■ Exercise details
Below are records; copy every line among them that contains the word "newcommand".

Records from a collection
::::
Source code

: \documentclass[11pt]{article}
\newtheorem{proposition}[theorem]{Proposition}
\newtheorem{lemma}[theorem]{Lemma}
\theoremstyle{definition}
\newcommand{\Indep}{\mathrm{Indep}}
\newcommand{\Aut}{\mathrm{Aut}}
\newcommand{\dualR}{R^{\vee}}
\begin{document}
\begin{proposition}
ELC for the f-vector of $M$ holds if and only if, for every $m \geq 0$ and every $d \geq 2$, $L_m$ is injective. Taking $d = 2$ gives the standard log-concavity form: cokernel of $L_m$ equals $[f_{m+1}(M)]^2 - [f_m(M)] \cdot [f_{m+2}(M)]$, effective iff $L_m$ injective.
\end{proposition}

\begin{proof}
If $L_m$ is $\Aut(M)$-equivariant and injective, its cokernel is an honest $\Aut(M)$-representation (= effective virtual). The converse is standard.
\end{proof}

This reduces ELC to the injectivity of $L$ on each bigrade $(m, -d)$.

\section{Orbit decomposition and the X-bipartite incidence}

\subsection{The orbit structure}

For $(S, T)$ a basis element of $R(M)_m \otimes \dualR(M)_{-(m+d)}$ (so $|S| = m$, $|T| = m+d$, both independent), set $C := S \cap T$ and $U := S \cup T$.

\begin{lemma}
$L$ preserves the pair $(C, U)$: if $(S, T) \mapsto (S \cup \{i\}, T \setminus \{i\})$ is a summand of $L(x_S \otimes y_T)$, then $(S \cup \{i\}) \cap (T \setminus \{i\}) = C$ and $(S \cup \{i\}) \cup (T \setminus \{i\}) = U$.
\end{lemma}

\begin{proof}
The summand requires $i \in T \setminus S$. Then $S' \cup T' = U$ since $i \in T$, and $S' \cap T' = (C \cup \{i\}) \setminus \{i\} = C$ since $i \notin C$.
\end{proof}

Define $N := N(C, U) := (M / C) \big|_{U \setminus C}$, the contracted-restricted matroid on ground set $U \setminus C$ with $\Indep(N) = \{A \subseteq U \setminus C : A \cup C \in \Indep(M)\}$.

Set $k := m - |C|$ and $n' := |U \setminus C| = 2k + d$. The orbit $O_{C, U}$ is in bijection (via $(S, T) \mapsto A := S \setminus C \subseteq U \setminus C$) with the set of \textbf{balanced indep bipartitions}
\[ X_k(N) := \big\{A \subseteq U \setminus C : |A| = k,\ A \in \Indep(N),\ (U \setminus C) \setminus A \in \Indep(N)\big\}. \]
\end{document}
::::
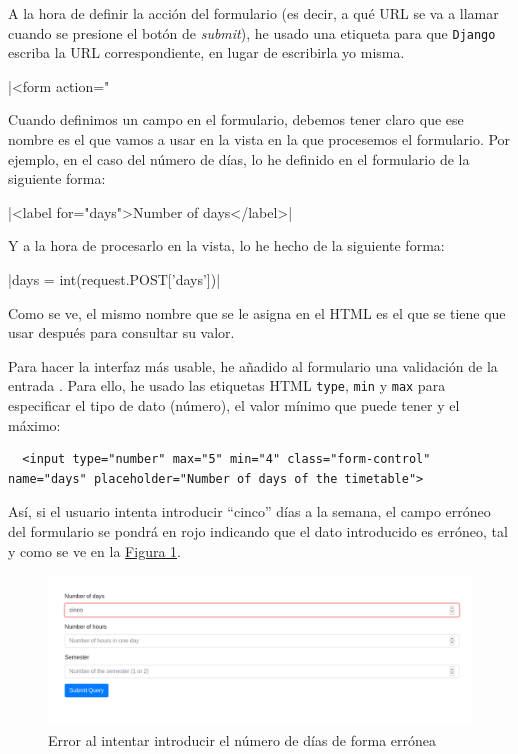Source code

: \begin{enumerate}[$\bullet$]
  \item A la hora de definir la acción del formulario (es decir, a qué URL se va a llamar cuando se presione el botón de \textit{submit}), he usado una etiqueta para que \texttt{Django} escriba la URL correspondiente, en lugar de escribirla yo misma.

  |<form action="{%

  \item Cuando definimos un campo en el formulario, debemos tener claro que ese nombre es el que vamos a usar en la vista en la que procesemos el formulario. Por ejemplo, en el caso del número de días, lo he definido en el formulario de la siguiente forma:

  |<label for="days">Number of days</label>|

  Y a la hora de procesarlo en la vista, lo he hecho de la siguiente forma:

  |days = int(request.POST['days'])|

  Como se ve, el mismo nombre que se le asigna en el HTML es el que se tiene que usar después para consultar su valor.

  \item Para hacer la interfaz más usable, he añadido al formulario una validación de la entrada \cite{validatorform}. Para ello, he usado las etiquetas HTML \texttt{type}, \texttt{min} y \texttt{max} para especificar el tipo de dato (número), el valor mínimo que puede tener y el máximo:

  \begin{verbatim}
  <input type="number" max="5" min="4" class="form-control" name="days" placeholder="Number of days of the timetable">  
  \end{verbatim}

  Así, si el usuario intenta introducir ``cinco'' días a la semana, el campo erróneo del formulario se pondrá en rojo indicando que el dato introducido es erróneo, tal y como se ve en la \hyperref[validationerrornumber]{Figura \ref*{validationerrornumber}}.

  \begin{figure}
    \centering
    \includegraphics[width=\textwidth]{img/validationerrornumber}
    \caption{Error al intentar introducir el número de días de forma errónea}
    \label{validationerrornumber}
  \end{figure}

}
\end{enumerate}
::::
■ Answer space
\newcommand{\Indep}{\mathrm{Indep}}
\newcommand{\Aut}{\mathrm{Aut}}
\newcommand{\dualR}{R^{\vee}}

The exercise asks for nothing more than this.